**What you are asked to do**
Lines with the word "acosh" in them must be copied from the records below.

**Data supplied**
═══

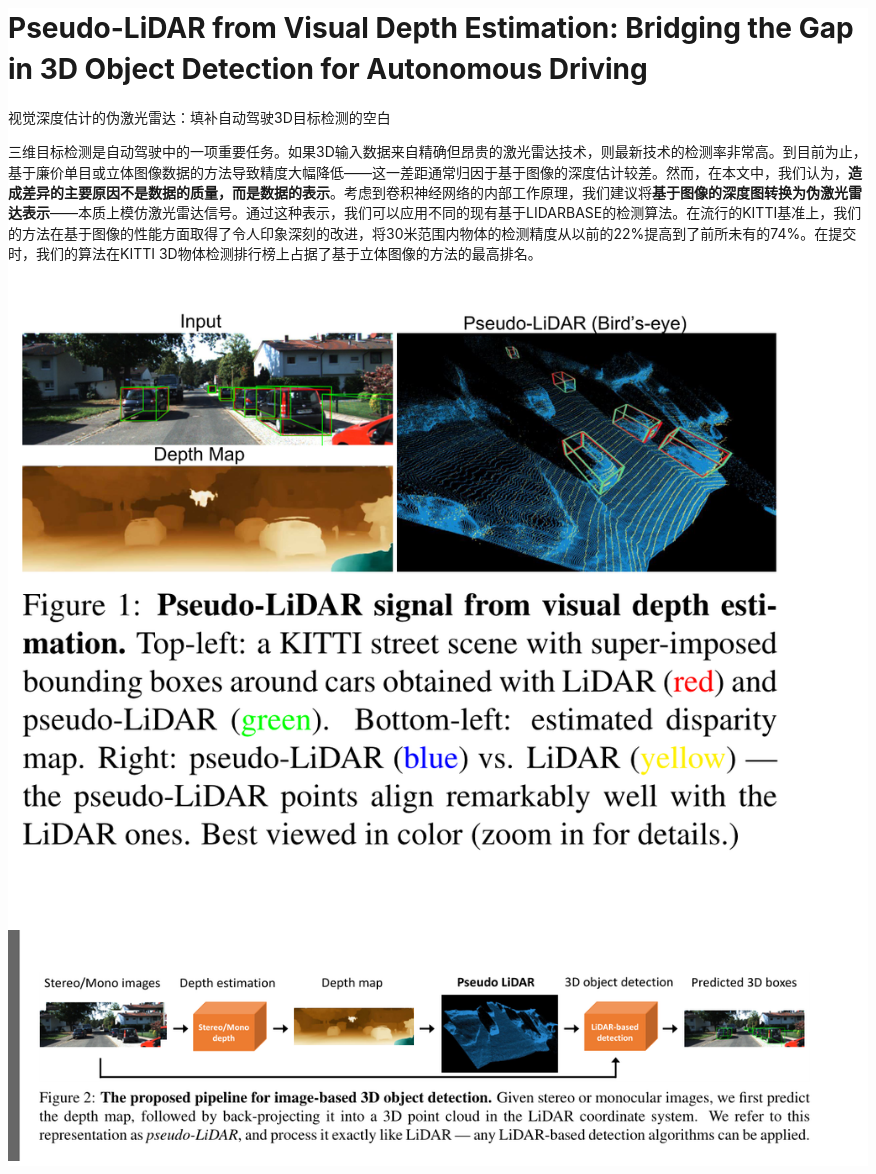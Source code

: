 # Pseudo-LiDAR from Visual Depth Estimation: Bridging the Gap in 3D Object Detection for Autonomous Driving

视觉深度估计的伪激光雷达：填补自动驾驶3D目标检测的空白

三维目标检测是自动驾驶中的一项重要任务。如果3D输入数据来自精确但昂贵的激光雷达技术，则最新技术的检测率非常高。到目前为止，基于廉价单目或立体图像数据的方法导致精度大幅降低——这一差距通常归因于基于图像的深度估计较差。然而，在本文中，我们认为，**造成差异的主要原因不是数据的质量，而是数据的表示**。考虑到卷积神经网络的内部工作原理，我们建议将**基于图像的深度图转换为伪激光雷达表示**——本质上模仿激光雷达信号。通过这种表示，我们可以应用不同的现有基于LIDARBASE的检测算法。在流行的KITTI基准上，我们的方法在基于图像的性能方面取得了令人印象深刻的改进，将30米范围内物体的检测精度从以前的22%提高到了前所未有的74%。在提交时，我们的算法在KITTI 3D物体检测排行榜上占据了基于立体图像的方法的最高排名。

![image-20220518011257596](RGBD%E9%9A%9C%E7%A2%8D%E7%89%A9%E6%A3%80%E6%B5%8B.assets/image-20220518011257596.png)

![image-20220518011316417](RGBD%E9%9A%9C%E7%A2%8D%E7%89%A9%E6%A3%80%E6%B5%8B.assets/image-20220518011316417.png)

═══

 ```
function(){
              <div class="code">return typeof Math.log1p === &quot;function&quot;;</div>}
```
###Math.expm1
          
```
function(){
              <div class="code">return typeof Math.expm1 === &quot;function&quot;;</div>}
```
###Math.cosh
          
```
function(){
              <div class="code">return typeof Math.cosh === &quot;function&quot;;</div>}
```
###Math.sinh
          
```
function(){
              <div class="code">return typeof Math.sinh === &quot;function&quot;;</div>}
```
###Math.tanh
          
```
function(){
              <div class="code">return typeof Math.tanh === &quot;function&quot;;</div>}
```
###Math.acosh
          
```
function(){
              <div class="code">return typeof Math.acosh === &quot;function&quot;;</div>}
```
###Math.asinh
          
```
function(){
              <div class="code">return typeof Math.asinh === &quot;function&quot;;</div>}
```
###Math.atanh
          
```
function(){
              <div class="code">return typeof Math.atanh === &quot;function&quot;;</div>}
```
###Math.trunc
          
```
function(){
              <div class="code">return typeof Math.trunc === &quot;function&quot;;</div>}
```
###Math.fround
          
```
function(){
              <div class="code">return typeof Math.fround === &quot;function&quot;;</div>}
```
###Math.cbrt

═══

**Written response**
###Math.acosh
              <div class="code">return typeof Math.acosh === &quot;function&quot;;</div>}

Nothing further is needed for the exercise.